Une surprise, un défi, une apparition au sens arendtien du terme : une naissance, celle d'une actrice qui s'écrit son texte, qui interroge l'acte scénique en réunissant une équipe pour servir son projet théâtral. En substance : qu'est-ce qu'une femme hors les attributs qu'on lui prête, les stéréotypes qui l'obligent, les symboles qu'elle caractérise ?
Voilà donc Julie Pichavant en route sur le chemin de la création avec son Syndrome Maryline qu'elle offre à la critique d'un public invité.
Auteur, metteur en scène et actrice, Julie multiplie les casquettes avec le risque de l'incomplétude. Quelques phrases ne remportent pas mon adhésion mais cela n'a pas d'importance, par contre, j'encouragerais l'actrice à "terminer" ses gestes ; le rythme frôle la saccade et ne permet pas le plaisir.

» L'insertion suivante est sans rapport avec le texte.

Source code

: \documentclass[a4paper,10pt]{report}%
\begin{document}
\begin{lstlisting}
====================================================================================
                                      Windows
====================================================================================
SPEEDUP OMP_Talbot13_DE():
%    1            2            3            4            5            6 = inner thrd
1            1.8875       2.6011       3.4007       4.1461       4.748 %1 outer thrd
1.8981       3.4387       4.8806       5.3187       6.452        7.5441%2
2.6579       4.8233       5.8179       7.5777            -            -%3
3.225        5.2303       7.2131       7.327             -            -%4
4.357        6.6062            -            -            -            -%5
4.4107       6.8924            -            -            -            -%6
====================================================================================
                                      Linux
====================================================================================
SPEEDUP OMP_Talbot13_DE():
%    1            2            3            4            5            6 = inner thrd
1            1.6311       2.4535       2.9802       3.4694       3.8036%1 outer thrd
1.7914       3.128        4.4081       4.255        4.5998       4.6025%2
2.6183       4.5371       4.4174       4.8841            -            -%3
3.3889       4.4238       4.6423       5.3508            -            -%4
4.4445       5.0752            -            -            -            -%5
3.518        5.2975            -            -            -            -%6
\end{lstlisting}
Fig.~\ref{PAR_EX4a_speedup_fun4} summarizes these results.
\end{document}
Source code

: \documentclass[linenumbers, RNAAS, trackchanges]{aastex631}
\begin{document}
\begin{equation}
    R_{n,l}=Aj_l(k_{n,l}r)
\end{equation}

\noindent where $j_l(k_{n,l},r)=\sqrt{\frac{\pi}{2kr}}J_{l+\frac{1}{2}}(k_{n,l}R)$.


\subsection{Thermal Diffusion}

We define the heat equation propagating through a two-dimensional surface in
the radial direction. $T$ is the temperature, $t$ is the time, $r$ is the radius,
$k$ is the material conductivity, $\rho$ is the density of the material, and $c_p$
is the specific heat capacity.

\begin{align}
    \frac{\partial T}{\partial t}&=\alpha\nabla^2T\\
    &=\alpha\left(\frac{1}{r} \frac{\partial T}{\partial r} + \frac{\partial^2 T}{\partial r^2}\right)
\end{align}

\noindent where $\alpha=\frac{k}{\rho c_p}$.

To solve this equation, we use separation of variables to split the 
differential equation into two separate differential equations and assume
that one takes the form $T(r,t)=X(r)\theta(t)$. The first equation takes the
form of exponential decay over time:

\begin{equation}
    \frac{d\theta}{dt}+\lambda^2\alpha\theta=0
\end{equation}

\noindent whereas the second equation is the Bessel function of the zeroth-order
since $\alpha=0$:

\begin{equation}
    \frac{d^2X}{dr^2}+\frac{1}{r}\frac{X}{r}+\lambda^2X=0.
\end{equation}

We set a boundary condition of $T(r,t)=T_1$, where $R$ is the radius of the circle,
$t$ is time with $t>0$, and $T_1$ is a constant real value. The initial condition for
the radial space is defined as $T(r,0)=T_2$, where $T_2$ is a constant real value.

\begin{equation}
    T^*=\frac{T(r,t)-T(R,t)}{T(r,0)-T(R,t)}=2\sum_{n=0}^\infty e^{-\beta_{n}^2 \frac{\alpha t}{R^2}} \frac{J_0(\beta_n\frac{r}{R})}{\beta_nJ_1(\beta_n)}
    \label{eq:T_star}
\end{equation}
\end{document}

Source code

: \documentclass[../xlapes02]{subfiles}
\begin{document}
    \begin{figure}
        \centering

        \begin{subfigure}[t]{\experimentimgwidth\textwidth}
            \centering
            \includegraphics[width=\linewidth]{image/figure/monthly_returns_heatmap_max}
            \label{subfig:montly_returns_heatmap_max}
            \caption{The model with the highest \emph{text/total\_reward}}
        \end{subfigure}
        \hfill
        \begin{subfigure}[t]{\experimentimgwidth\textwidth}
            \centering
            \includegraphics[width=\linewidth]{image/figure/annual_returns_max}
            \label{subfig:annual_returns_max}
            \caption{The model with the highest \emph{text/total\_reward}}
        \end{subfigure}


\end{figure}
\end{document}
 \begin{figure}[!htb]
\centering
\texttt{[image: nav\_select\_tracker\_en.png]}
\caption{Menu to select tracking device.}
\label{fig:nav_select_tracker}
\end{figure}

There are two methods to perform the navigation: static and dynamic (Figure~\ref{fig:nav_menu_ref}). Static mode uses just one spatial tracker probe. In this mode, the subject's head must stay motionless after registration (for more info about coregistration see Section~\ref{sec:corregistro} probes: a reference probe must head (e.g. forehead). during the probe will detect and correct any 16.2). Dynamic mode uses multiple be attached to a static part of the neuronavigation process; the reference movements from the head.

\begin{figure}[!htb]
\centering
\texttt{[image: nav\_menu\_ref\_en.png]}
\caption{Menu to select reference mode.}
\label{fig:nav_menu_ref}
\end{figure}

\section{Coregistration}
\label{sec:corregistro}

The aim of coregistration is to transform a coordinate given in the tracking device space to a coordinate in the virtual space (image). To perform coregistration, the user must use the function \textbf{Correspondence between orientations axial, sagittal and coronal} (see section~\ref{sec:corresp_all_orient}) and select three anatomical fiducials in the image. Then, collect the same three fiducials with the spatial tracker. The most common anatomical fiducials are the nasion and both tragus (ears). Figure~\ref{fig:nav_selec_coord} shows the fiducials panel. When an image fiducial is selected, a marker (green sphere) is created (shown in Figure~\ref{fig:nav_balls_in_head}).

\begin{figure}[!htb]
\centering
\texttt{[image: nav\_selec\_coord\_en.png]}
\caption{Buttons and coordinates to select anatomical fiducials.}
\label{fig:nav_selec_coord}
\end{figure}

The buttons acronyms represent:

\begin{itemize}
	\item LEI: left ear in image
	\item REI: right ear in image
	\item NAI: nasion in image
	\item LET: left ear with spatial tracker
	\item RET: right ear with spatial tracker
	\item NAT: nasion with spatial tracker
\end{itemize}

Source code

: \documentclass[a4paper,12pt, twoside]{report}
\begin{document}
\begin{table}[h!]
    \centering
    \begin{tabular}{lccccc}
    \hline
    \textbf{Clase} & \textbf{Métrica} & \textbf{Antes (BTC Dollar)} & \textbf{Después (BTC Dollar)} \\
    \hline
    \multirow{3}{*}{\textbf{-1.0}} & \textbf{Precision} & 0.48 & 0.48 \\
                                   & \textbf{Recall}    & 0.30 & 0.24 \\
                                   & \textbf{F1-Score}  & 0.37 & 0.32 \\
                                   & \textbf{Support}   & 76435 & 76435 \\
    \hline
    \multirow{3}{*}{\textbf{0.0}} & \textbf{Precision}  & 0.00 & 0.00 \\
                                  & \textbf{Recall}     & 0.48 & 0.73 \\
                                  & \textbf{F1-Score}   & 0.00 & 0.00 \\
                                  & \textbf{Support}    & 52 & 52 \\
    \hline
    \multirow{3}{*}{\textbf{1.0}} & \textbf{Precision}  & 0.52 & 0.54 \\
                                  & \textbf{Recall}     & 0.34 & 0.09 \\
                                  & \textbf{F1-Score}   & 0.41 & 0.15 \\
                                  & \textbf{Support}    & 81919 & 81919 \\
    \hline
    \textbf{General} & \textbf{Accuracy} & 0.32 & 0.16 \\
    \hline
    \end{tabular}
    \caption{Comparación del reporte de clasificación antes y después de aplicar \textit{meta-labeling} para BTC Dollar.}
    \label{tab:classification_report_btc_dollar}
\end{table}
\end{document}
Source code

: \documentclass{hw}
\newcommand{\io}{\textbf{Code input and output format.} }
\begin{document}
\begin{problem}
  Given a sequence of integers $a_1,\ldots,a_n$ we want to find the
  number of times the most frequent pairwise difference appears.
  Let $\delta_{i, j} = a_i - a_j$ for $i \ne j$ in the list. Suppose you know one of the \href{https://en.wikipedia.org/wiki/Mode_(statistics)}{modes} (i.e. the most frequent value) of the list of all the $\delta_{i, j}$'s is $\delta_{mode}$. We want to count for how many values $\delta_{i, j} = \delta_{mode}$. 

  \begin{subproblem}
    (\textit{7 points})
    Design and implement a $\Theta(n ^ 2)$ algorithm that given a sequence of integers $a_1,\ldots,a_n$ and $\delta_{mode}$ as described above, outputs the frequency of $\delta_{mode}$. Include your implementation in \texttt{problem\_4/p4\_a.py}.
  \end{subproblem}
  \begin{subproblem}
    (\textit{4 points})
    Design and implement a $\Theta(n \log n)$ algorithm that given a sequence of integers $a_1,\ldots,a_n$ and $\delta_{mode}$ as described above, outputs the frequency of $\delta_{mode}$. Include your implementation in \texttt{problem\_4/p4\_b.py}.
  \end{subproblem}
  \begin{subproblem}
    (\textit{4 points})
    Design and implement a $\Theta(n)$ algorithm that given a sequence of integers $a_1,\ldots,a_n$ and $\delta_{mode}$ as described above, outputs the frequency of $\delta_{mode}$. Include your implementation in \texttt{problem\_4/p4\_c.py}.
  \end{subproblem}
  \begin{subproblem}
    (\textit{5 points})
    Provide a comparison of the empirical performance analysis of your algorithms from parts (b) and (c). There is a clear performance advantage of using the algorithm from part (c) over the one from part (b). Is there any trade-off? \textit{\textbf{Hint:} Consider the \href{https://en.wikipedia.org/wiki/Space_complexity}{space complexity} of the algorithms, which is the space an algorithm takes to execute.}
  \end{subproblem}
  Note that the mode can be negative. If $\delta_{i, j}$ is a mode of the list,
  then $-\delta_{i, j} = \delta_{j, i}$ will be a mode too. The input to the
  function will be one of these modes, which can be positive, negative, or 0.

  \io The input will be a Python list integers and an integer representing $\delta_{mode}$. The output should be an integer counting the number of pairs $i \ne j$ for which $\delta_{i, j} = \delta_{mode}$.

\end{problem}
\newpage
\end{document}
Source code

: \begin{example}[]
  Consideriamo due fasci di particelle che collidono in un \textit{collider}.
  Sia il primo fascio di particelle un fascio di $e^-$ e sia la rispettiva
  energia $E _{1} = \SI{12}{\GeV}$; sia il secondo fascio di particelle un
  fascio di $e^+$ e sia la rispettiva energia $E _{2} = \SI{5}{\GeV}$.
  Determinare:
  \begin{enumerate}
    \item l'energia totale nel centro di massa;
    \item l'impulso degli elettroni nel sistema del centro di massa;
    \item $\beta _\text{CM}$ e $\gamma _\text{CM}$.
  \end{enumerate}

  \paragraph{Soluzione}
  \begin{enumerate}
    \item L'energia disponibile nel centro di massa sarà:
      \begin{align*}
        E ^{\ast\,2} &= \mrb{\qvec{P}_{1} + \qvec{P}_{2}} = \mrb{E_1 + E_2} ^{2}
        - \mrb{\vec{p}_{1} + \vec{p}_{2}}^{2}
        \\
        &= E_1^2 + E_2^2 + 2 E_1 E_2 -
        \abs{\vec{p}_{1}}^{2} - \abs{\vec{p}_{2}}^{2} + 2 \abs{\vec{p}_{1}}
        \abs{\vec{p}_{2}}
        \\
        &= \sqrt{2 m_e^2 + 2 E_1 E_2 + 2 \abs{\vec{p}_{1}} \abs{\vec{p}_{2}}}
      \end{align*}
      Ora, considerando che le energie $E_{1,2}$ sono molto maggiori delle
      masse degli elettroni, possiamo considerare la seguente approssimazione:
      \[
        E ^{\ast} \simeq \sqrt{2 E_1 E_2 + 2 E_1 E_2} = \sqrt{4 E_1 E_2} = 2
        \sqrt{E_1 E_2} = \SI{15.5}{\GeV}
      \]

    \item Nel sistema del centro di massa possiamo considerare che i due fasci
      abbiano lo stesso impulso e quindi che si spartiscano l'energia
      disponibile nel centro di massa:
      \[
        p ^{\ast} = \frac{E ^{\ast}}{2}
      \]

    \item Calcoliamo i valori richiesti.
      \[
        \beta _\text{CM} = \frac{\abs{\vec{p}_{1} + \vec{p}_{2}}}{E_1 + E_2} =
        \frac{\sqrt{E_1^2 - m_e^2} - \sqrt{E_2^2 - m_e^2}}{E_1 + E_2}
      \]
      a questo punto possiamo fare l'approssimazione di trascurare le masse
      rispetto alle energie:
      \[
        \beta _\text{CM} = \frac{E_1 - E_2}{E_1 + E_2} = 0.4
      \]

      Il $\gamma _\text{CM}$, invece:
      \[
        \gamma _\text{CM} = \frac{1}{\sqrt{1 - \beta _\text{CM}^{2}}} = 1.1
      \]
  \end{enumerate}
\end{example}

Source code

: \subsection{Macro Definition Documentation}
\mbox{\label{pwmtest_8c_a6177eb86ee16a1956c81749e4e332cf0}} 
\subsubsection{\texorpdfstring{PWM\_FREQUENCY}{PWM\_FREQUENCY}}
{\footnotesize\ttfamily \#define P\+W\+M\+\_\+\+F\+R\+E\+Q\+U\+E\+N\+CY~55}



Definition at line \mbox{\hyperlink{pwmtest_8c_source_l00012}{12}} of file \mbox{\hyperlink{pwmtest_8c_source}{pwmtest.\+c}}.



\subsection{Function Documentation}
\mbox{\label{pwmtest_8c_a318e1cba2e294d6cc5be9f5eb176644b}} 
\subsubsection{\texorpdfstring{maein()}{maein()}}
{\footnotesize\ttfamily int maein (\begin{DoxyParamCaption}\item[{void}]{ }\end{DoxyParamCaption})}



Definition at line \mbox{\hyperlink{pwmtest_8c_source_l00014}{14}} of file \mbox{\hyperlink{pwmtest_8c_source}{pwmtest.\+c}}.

Etait-ce une ligne dramaturgique de refuser au public qu'il prenne du plaisir ? A moins que l'objectif est de déplacer le plaisir, de nous l'indiquer ailleurs où on l' attend communément ? Soyons juste, le plaisir actuel réside dans l'inattendu, l'impromptu. Très fine, subtile, l'intelligence acide se fait malmener à outrance par la brutalité de l'expression, la force de l'innocence, la certitude du partage. Il semble que l'enjeu soit le lien corps-esprit, geste-parole, regard-pensée... Et c'est cela qu'on aime sans doute : le décalage entre un sens qui se laisse découvrir peu à peu, plongé dans le cerveau d'une jeune femme en quête de son identité, et une mise en scène cash, où l'actrice se transforme, passant d'un personnage à l'autre pour mieux revenir au rôle titre. Mais est-ce vraiment Maryline ? Une descente vers la maladie ?
Vidéo-projecteur, bien sûr, le spectateur cherche l'icône, et le talent de la proposition est de n'avoir pas faibli dans la caricature mais bien dans une interprétation, dans le sens d'une appropriation. Paradoxe du syndrome : il y a rejet, une puissance de la déjection telle que le plaisir se meut en dégoût ; alors, pari réussi ?
J'aurais souhaité resentir le plaisir de l'actrice, davantage, prolonger l'intention du geste, davantage, que Julie profite du regard encore plus de son public, qu'elle accepte encore plus la respiration profonde de l'Universel. Recevoir davantage - prendre le temps (intérieur) - afin de donner naturellement et obtenir la seule chose qui manque aujourd'hui à cette étape de travail : la puissance.